[Dataset excerpts]
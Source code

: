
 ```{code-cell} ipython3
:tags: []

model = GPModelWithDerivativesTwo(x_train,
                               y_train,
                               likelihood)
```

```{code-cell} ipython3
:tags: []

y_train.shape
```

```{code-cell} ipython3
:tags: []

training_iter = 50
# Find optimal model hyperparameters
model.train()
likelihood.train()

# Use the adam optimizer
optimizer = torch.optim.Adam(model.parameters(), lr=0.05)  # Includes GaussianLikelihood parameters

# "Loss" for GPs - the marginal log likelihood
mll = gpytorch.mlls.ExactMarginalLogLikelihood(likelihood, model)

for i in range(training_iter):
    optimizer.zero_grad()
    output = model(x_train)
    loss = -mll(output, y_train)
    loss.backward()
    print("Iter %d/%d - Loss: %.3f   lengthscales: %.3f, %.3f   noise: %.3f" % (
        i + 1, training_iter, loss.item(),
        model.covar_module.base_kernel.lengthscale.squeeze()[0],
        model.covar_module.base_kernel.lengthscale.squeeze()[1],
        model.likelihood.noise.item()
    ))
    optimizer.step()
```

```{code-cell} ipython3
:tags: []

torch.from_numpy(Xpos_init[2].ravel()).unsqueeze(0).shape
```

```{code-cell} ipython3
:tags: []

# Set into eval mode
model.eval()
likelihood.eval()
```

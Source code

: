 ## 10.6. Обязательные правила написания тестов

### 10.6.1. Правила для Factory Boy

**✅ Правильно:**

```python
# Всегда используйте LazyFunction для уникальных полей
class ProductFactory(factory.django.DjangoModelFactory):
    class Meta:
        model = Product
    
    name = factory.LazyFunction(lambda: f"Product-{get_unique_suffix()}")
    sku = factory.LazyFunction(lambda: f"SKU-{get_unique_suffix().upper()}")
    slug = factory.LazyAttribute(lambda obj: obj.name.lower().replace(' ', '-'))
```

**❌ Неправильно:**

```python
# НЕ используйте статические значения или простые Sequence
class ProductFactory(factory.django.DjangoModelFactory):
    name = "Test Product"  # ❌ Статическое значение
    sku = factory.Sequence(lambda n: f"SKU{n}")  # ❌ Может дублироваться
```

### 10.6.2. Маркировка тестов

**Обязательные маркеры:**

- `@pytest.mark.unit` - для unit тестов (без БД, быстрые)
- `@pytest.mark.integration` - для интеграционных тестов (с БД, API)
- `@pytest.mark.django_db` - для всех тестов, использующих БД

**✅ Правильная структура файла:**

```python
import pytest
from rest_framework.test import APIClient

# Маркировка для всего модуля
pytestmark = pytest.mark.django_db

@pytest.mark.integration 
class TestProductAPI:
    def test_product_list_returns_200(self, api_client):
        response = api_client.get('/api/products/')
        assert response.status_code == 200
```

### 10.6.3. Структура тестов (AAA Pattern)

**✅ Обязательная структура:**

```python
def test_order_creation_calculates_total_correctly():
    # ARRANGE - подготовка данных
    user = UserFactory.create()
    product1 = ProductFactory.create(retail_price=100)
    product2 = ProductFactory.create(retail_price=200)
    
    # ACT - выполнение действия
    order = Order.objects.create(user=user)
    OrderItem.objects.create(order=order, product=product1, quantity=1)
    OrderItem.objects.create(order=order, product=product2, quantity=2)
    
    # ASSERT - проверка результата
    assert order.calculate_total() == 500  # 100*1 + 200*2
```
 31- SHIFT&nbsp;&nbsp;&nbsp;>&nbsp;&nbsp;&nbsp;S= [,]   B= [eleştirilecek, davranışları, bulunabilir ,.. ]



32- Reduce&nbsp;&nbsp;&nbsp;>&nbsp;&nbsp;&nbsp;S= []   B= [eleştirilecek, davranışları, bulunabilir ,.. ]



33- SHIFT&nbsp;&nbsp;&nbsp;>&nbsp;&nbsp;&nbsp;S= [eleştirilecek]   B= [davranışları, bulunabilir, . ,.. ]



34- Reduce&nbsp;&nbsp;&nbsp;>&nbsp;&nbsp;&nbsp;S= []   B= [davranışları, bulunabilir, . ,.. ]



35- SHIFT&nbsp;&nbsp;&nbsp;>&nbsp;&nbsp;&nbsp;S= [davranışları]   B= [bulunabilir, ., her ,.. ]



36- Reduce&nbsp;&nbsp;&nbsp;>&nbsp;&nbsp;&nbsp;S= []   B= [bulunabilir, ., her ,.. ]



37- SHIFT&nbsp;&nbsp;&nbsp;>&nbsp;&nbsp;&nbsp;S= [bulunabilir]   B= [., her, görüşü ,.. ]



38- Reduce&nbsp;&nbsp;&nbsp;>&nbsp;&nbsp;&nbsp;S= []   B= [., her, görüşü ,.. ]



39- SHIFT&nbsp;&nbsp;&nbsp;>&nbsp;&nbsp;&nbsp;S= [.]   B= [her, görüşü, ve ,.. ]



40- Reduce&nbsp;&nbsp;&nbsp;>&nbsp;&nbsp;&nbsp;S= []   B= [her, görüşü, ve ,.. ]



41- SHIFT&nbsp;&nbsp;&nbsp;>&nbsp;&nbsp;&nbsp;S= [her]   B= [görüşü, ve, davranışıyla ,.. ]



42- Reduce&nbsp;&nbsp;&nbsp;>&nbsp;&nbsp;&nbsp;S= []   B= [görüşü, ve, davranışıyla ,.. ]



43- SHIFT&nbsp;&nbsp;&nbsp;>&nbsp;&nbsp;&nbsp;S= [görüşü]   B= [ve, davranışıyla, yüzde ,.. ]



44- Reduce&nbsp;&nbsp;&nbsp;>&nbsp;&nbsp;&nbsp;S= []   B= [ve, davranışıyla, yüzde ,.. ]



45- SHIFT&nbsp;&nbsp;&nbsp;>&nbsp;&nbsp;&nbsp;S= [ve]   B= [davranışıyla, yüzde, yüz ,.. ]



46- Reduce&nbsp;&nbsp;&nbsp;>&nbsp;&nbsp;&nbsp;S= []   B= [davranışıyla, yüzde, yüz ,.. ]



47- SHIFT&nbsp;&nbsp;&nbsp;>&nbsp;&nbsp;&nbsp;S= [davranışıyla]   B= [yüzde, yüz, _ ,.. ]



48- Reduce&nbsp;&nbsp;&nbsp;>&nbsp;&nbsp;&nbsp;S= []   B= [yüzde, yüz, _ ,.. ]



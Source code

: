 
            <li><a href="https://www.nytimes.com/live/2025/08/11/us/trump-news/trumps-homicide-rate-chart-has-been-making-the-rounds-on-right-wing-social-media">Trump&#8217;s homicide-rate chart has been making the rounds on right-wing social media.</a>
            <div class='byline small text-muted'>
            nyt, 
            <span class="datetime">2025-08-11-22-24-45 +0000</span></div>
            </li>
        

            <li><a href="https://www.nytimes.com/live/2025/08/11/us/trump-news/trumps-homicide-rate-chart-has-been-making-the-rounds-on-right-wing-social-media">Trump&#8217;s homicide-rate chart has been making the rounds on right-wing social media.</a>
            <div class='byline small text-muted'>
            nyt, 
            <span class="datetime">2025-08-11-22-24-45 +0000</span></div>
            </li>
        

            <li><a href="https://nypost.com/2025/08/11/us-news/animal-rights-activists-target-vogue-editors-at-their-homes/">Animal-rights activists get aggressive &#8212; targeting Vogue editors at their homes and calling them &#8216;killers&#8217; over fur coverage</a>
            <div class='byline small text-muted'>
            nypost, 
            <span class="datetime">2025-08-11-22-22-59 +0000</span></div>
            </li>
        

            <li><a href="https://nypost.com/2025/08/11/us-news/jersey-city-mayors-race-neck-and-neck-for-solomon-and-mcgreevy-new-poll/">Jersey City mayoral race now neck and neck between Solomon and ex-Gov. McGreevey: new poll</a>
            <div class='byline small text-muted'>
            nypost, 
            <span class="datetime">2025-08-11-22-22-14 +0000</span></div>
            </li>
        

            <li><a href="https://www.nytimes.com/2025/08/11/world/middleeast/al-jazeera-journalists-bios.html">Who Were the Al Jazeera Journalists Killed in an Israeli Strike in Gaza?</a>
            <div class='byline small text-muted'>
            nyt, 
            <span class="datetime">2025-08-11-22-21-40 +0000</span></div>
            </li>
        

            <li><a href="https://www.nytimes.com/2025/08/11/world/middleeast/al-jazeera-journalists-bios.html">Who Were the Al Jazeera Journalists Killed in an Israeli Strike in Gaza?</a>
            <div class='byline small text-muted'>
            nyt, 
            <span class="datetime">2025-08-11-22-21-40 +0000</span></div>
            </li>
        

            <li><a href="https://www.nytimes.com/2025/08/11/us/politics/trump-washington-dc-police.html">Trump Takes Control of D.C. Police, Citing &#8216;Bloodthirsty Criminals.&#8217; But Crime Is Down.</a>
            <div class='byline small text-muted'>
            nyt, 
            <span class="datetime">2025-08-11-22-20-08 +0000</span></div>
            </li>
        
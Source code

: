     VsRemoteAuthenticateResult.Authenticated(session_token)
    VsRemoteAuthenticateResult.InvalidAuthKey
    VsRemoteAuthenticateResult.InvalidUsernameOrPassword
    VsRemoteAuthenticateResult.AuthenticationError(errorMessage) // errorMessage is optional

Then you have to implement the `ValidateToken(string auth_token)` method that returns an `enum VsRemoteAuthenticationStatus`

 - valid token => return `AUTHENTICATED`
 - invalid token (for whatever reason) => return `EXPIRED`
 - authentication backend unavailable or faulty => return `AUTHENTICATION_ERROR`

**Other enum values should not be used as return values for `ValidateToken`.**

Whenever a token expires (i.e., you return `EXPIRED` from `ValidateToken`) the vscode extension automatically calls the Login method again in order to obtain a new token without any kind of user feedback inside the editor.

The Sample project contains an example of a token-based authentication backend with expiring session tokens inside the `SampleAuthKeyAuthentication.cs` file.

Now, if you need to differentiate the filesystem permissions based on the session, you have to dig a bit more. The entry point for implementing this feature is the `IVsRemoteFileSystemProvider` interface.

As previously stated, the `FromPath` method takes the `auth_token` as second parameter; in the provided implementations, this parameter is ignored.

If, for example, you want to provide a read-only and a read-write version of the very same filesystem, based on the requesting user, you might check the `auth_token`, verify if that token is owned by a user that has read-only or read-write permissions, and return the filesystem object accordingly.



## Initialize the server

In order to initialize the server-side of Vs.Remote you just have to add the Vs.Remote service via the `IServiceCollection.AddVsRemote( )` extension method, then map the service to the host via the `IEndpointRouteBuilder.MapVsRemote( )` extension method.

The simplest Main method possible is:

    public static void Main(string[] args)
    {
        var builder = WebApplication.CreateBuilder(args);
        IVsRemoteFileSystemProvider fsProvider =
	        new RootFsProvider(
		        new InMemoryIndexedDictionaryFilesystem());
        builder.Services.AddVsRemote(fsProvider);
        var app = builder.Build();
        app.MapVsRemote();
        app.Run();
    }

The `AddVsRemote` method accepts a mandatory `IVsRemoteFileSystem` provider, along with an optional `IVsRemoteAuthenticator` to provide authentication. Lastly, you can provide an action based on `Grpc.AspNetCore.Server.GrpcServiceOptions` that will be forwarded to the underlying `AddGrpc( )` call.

- Aim of the task: Only the lines above from the one with "VsRemoteAuthenticateResult.InvalidAuthKey" up to and including the one with "enum values should" should be repeated, exactly as written.

- Answer area:
    VsRemoteAuthenticateResult.InvalidAuthKey
    VsRemoteAuthenticateResult.InvalidUsernameOrPassword
    VsRemoteAuthenticateResult.AuthenticationError(errorMessage) // errorMessage is optional

Then you have to implement the `ValidateToken(string auth_token)` method that returns an `enum VsRemoteAuthenticationStatus`

 - valid token => return `AUTHENTICATED`
 - invalid token (for whatever reason) => return `EXPIRED`
 - authentication backend unavailable or faulty => return `AUTHENTICATION_ERROR`

**Other enum values should not be used as return values for `ValidateToken`.**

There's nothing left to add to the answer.